Johannes Hevelius observing with one of his telescopes

It has been assumed that the first true telescope was invented in late 1608 by three Dutch spectacle-makers, Lippershey, Janssen and Metius, each not knowing about the other’s progress. In the following years, Galileu in Italy greatly improved the telescope, although he claims never having seen the original design. Galileu could, thus, have re-invented the telescope independently.

But new evidence suggests the telescope might have been invented earlier, in Spain, perhaps ten years before the Dutch patents.

The idea that all three Dutch invented the telescope almost at the same time is controversial. Lipperhey submitted his application for a patent on October 2nd, 1608. On October 14th there were reports of Janssen demonstrating his own invention. And on October 17th, Metius put in an independent patent for a telescope.

“Throughout history, there have been cases of people inventing things all at the same time. But generally, there’s a good reason for that. It’s because someone had put down a challenge. In 1608, no one had presented a challenge – there’s no perception of a challenge. It doesn’t make any sense.

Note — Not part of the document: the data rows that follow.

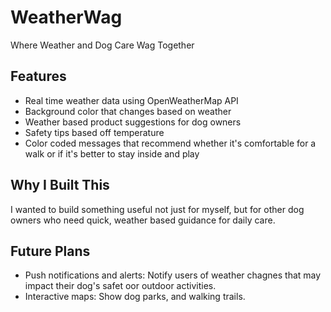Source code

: # WeatherWag

Where Weather and Dog Care Wag Together

## Features
- Real time weather data using OpenWeatherMap API
- Background color that changes based on weather
- Weather based product suggestions for dog owners
- Safety tips based off temperature
- Color coded messages that recommend whether it's comfortable for a walk or if it's better to stay inside and play

## Why I Built This

I wanted to build something useful not just for myself, but for other dog owners who need quick, weather based guidance for daily care.

## Future Plans
- Push notifications and alerts: Notify users of weather chagnes that may impact their dog's safet oor outdoor activities.
- Interactive maps: Show dog parks, and walking trails.
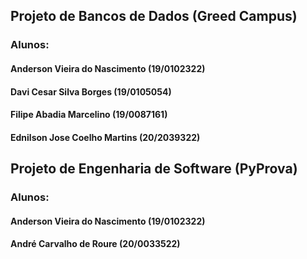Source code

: 
## Projeto de Bancos de Dados (Greed Campus)
### Alunos:
#### Anderson Vieira do Nascimento (19/0102322)
#### Davi Cesar Silva Borges (19/0105054)
#### Filipe Abadia Marcelino (19/0087161)
#### Ednilson Jose Coelho Martins (20/2039322)

## Projeto de Engenharia de Software (PyProva)
### Alunos:
#### Anderson Vieira do Nascimento (19/0102322)
#### André Carvalho de Roure (20/0033522)
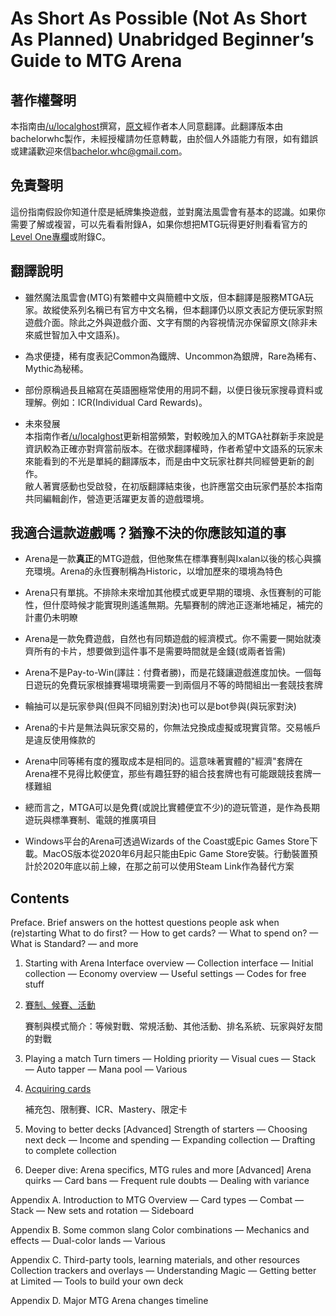 # As Short As Possible (Not As Short As Planned) Unabridged Beginner’s Guide to MTG Arena

## 著作權聲明

本指南由[/u/localghost](https://www.reddit.com/user/localghost)撰寫，[原文](https://sites.google.com/view/asap-bg-to-mtga/home?authuser=0)經作者本人同意翻譯。此翻譯版本由bachelorwhc製作，未經授權請勿任意轉載，由於個人外語能力有限，如有錯誤或建議歡迎來信[bachelor.whc@gmail.com](mailto:bachelor.whc@gmail.com)。

## 免責聲明

這份指南假設你知道什麼是紙牌集換遊戲，並對魔法風雲會有基本的認識。如果你需要了解或複習，可以先看看附錄A，如果你想把MTG玩得更好則看看官方的[Level One專欄](https://magic.wizards.com/en/articles/archive/level-one/level-one-full-course-2015-10-05)或附錄C。

## 翻譯說明

- 雖然魔法風雲會(MTG)有繁體中文與簡體中文版，但本翻譯是服務MTGA玩家。故縱使系列名稱已有官方中文名稱，但本翻譯仍以原文表記方便玩家對照遊戲介面。除此之外與遊戲介面、文字有關的內容視情況亦保留原文(除非未來威世智加入中文語系)。

- 為求便捷，稀有度表記Common為鐵牌、Uncommon為銀牌，Rare為稀有、Mythic為秘稀。

- 部份原稱過長且縮寫在英語圈極常使用的用詞不翻，以便日後玩家搜尋資料或理解。例如：ICR(Individual Card Rewards)。

- 未來發展<br/>本指南作者[/u/localghost](https://www.reddit.com/user/localghost)更新相當頻繁，對較晚加入的MTGA社群新手來說是資訊較為正確亦對齊當前版本。在徵求翻譯權時，作者希望中文語系的玩家未來能看到的不光是單純的翻譯版本，而是由中文玩家社群共同經營更新的創作。<br/>敝人著實感動也受啟發，在初版翻譯結束後，也許應當交由玩家們基於本指南共同編輯創作，營造更活躍更友善的遊戲環境。

## 我適合這款遊戲嗎？猶豫不決的你應該知道的事

- Arena是一款**真正**的MTG遊戲，但他聚焦在標準賽制與Ixalan以後的核心與擴充環境。Arena的永恆賽制稱為Historic，以增加歷來的環境為特色

- Arena只有單挑。不排除未來增加其他模式或更早期的環境、永恆賽制的可能性，但什麼時候才能實現則遙遙無期。先驅賽制的牌池正逐漸地補足，補完的計畫仍未明瞭

- Arena是一款免費遊戲，自然也有同類遊戲的經濟模式。你不需要一開始就湊齊所有的卡片，想要做到這件事不是需要時間就是金錢(或兩者皆需)

- Arena不是Pay-to-Win(譯註：付費者勝)，而是花錢讓遊戲進度加快。一個每日遊玩的免費玩家根據賽場環境需要一到兩個月不等的時間組出一套競技套牌

- 輪抽可以是玩家參與(但與不同組別對決)也可以是bot參與(與玩家對決)

- Arena的卡片是無法與玩家交易的，你無法兌換成虛擬或現實貨幣。交易帳戶是違反使用條款的

- Arena中同等稀有度的獲取成本是相同的。這意味著實體的"經濟"套牌在Arena裡不見得比較便宜，那些有趣狂野的組合技套牌也有可能跟競技套牌一樣難組

- 總而言之，MTGA可以是免費(或說比實體便宜不少)的遊玩管道，是作為長期遊玩與標準賽制、電競的推廣項目

- Windows平台的Arena可透過Wizards of the Coast或Epic Games Store下載。MacOS版本從2020年6月起只能由Epic Game Store安裝。行動裝置預計於2020年底以前上線，在那之前可以使用Steam Link作為替代方案

## Contents
Preface. Brief answers on the hottest questions people ask when (re)starting
What to do first? — How to get cards? — What to spend on? — What is Standard? — and more

1. Starting with Arena
Interface overview — Collection interface — Initial collection — Economy overview — Useful settings — Codes for free stuff

2. [賽制、候賽、活動](2.md)

    賽制與模式簡介：等候對戰、常規活動、其他活動、排名系統、玩家與好友間的對戰

3. Playing a match
Turn timers — Holding priority — Visual cues — Stack — Auto tapper — Mana pool — Various

4. [Acquiring cards](4.md)

    補充包、限制賽、ICR、Mastery、限定卡

5. Moving to better decks [Advanced]
Strength of starters — Choosing next deck — Income and spending — Expanding collection — Drafting to complete collection

6. Deeper dive: Arena specifics, MTG rules and more [Advanced]
Arena quirks — Card bans — Frequent rule doubts — Dealing with variance

Appendix A. Introduction to MTG
Overview — Card types — Combat — Stack — New sets and rotation — Sideboard

Appendix B. Some common slang
Color combinations — Mechanics and effects — Dual-color lands — Various

Appendix C. Third-party tools, learning materials, and other resources
Collection trackers and overlays — Understanding Magic — Getting better at Limited — Tools to build your own deck

Appendix D. Major MTG Arena changes timeline
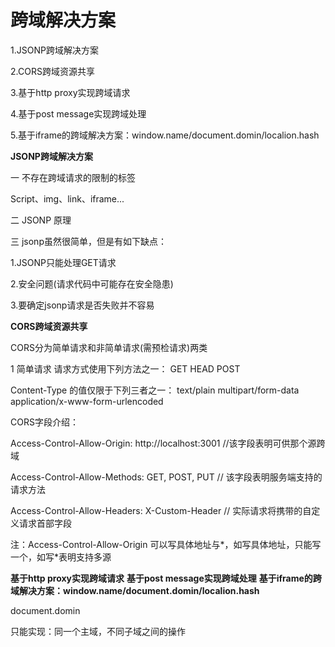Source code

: # 跨域解决方案

1.JSONP跨域解决方案

2.CORS跨域资源共享

3.基于http proxy实现跨域请求

4.基于post message实现跨域处理

5.基于iframe的跨域解决方案：window.name/document.domin/localion.hash


**JSONP跨域解决方案**

一 不存在跨域请求的限制的标签

Script、img、link、iframe...

二 JSONP 原理

三 jsonp虽然很简单，但是有如下缺点：

1.JSONP只能处理GET请求

2.安全问题(请求代码中可能存在安全隐患)

3.要确定jsonp请求是否失败并不容易

**CORS跨域资源共享**

CORS分为简单请求和非简单请求(需预检请求)两类

1 简单请求
请求方式使用下列方法之一：
GET
HEAD
POST
 
Content-Type 的值仅限于下列三者之一：
text/plain
multipart/form-data
application/x-www-form-urlencoded



CORS字段介绍：

Access-Control-Allow-Origin: http://localhost:3001  //该字段表明可供那个源跨域

Access-Control-Allow-Methods: GET, POST, PUT        // 该字段表明服务端支持的请求方法

Access-Control-Allow-Headers: X-Custom-Header       // 实际请求将携带的自定义请求首部字段

注：Access-Control-Allow-Origin 可以写具体地址与*，如写具体地址，只能写一个，如写*表明支持多源

**基于http proxy实现跨域请求**
**基于post message实现跨域处理**
**基于iframe的跨域解决方案：window.name/document.domin/localion.hash**

document.domin

只能实现：同一个主域，不同子域之间的操作


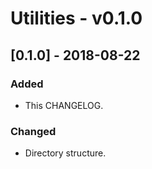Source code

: # Utilities - v0.1.0

## [0.1.0] - 2018-08-22

### Added
- This CHANGELOG.

### Changed
- Directory structure.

Three people did not invent the telescope in the space of two weeks.”

The new evidence started as a reference on the internet to a research paper published in 1959 by amateur historian Simon de Guilleuma, who investigated a reference in an Italian book published in 1609. In the book, it is described a meeting with an aged spectacle maker called Juan Roget in Gerona, Spain, who is then described as the real inventor of the telescope.

Historians have considered Juan Roget too marginal to pursue.

But Guilleuma discovered official listings for many of Roget’s relatives in Barcelona, many of whom were also spectacle-makers. They matched descriptions, places and dates detailed in the Italian book.

According to Guilleuma, inventory records from Barcelona indicate that in April 10th 1593 a “Don Pedro de Carolona” died and passed down to his wife “a long eyeglass decorated with brass”. Another inventory record from 1608 refers to an “eyeglass/telescope for long sight”.